WHAT THE TASK ASKS: Could you copy every line of the data that contains the word "uploads"?
SOURCE DATA section start
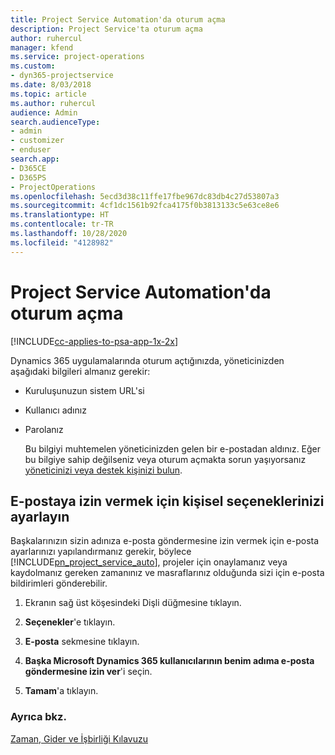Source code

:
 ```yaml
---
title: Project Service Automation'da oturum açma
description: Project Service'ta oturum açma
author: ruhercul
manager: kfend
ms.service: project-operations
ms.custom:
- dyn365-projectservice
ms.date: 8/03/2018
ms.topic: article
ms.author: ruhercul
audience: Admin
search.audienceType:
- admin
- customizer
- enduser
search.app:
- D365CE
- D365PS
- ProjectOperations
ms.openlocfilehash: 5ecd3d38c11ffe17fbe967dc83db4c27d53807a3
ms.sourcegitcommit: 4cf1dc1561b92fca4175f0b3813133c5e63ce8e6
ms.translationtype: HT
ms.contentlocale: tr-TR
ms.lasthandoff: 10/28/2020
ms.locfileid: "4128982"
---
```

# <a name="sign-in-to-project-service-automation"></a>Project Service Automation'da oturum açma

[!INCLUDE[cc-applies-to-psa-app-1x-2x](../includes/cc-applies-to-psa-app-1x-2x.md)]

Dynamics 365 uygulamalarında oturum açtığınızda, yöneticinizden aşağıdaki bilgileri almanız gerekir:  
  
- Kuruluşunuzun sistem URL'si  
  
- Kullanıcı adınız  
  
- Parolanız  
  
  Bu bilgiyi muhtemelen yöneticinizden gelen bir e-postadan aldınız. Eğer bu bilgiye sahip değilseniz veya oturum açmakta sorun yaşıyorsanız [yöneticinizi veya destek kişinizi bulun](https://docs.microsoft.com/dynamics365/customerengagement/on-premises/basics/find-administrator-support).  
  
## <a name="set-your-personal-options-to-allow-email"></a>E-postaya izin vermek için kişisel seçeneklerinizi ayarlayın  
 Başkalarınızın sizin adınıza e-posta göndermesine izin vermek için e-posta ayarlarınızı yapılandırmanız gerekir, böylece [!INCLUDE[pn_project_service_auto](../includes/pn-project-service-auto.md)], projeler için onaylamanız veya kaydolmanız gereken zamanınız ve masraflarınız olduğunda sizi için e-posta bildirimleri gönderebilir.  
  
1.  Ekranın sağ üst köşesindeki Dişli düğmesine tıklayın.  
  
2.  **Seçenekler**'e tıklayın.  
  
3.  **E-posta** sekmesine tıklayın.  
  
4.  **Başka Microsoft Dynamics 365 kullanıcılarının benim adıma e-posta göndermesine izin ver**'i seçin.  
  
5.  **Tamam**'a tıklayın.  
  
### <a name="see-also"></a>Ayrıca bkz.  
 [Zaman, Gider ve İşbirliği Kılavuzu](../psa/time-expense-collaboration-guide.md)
SOURCE DATA section end
SOURCE DATA section start
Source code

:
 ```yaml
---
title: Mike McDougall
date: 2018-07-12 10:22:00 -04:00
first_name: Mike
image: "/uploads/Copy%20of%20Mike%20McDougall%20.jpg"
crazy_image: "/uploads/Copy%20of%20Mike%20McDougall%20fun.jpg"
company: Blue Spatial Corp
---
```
SOURCE DATA section end
SOURCE DATA section start
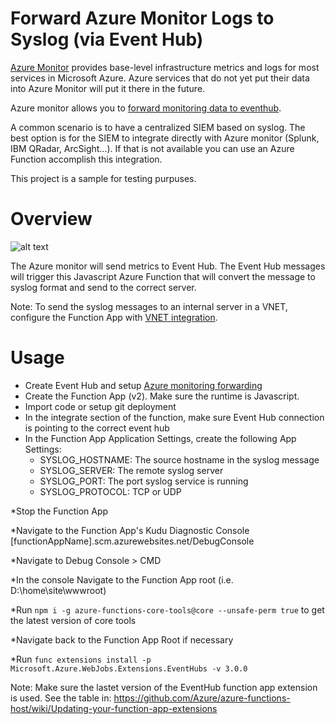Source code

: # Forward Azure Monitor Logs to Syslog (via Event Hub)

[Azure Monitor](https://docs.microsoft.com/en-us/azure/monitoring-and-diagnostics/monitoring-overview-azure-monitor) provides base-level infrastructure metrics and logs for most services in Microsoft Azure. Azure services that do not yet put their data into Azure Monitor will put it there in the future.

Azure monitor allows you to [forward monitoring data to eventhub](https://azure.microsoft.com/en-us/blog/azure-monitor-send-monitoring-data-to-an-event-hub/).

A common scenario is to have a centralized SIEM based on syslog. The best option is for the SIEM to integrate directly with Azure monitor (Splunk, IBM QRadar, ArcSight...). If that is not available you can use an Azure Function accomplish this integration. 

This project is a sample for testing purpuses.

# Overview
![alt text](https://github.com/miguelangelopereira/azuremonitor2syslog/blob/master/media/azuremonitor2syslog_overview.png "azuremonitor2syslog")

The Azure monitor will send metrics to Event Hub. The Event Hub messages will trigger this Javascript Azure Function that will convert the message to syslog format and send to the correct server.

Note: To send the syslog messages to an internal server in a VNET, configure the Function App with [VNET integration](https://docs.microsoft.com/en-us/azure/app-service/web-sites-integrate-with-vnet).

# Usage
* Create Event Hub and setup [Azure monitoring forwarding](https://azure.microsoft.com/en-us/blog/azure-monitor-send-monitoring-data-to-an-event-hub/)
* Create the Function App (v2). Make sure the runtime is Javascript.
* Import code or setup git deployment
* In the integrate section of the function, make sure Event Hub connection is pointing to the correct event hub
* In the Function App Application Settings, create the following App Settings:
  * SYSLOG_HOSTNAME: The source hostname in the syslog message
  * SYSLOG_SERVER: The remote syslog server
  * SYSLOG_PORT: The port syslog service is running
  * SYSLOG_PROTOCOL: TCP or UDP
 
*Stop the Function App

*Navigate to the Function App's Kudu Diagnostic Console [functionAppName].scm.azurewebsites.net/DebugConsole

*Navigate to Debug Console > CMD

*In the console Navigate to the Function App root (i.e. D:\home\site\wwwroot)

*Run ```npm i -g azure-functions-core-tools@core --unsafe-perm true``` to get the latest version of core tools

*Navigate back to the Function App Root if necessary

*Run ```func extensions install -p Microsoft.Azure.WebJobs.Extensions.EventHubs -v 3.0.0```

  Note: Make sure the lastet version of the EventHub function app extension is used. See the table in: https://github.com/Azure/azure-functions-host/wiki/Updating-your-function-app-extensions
SOURCE DATA section end
TASK OUTPUT:
image: "/uploads/Copy%20of%20Mike%20McDougall%20.jpg"
crazy_image: "/uploads/Copy%20of%20Mike%20McDougall%20fun.jpg"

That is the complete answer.